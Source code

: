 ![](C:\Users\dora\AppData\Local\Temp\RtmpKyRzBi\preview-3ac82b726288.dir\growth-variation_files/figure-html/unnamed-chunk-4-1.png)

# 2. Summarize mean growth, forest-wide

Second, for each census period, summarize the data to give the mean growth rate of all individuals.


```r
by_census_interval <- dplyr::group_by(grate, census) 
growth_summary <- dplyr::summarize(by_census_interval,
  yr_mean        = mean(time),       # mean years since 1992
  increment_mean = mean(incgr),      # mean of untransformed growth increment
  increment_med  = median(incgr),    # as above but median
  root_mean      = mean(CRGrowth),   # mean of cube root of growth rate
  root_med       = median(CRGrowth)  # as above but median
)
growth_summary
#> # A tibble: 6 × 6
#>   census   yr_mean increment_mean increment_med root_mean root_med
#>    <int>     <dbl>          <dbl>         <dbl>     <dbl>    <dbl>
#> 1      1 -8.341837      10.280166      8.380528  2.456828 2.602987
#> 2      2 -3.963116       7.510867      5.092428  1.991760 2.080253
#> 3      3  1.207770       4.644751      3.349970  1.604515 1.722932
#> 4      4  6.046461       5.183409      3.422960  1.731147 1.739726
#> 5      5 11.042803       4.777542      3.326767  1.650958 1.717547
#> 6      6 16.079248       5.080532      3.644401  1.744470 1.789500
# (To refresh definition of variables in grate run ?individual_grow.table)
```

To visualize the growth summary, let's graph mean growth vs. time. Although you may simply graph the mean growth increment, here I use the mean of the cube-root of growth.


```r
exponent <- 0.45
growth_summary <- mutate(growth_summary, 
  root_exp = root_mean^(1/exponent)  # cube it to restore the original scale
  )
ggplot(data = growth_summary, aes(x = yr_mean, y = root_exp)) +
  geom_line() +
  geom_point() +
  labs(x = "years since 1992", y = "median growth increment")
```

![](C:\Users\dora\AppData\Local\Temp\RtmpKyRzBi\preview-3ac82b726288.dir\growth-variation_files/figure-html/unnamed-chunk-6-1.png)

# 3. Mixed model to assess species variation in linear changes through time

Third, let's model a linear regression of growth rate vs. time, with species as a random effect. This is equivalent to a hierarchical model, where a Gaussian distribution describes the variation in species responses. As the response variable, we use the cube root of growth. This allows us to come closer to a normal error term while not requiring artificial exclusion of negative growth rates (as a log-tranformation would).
== == ==
# Task
Look through the records for the word "dplyr". Every line that has it should be copied.

# Response area
by_census_interval <- dplyr::group_by(grate, census) 
growth_summary <- dplyr::summarize(by_census_interval,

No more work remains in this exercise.